A través de la toma del yajé y de sus deliberaciones en comunidad, comprendí el sentido de hermandad del pueblo indígena Siona, que resiste en su territorio ancestral de la frontera colombo-ecuatoriana el implacable avance de la guerra, de los mercenarios de la hoja de coca y de las empresas petroleras en Putumayo.
La ceremonia de curación había terminado. Sentado en el piso, en una de las esquinas de la casa, de espaldas a la pared adornada con el imponente tigre rojo que emergía del centro del universo, se encontraba el Taita Pablo, hombre de brazos y piernas largas, cabello plateado, piel marrón, semblante recio. Un tímido rayo de sol iluminaba su rostro. Todos los presentes estábamos listos para partir: habíamos recogido nuestras pertenencias, desmontado y doblado las hamacas, guardado las mantas, cerrados los morrales, calzado nuestras botas de caucho. Pero antes de que emprendiéramos el viaje de regreso al resguardo, Taita Pablo llamó a los miembros de la Guardia Indígena.
Todos respondieron al llamado de inmediato. Se pararon de pie junto a él, formando un improvisado círculo. “Jóvenes, ¿qué está pasando?”, les preguntó en tono seco, como cuando un padre interpela a sus hijos. “Necesitamos estar fuertes, ustedes que han recorrido el territorio, que han dejado solos sus hogares por tanto tiempo, sus esposas, sus hijos, saben cómo están las cosas y por eso no podemos permitirnos la pereza o la duda. Los mayores me llamaron la atención por lo que está pasando. Ellos, desde donde están, no nos están viendo fuertes, como debemos estarlo. Debemos estar con nuestro gobernador, apoyar sus decisiones”. Ningún miembro de la Guardia protestó. No hubo ningún intento por contradecir, reprochar o justificar las aseveraciones del Taita. Todos asintieron en silencio.

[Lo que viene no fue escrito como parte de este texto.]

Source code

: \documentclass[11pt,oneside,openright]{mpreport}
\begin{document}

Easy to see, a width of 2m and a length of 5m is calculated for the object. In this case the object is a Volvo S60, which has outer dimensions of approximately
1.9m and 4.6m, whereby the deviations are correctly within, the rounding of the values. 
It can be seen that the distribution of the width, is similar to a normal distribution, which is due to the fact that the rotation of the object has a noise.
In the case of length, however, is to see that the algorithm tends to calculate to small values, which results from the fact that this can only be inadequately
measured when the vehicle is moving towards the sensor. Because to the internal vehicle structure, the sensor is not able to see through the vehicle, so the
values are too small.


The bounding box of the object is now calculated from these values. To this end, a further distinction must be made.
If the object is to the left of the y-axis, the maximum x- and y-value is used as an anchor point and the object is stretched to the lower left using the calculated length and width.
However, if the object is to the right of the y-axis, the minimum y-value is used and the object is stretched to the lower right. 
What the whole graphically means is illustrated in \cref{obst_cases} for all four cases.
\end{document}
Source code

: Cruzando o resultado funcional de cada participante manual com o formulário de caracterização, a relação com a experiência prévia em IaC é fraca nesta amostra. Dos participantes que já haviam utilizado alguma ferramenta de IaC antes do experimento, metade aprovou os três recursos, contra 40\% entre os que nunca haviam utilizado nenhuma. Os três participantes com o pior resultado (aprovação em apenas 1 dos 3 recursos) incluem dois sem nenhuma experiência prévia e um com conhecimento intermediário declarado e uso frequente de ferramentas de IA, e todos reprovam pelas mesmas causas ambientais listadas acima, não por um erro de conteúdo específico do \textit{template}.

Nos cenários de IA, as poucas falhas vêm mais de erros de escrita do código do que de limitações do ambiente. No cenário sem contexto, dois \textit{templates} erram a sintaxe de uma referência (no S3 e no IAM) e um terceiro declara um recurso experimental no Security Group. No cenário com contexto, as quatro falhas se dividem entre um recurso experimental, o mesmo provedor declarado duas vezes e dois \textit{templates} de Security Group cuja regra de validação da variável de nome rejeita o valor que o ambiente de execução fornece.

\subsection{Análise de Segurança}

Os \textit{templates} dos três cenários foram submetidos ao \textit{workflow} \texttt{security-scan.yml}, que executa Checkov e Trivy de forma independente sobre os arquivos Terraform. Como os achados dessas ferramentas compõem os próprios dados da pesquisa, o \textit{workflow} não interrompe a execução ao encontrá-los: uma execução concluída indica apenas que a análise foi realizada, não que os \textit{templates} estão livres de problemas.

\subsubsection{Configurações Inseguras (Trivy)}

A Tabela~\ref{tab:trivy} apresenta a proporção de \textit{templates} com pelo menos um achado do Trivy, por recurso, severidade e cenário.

Para los Siona, el pueblo indígena con el que llevaba 24 horas compartiendo, el Taita es una autoridad espiritual que infunde respeto y su palabra es apreciada y valorada. Igual sucede con los mayores y las abuelas (mamitas), ellos son los depositarios de la sabiduría y de la espiritualidad necesaria para guiar a su comunidad. Por ello, su muerte supone una gran pérdida para todos. En lo que va de este año han fallecido un taita y dos mayores. Taita Pablo les recalcaba eso a los miembros de la Guardia Indígena. Les dijo que durante la toma de “medicina” se había conectado con ellos, que el mensaje de fortaleza y unidad que les transmitía provenía de ellos.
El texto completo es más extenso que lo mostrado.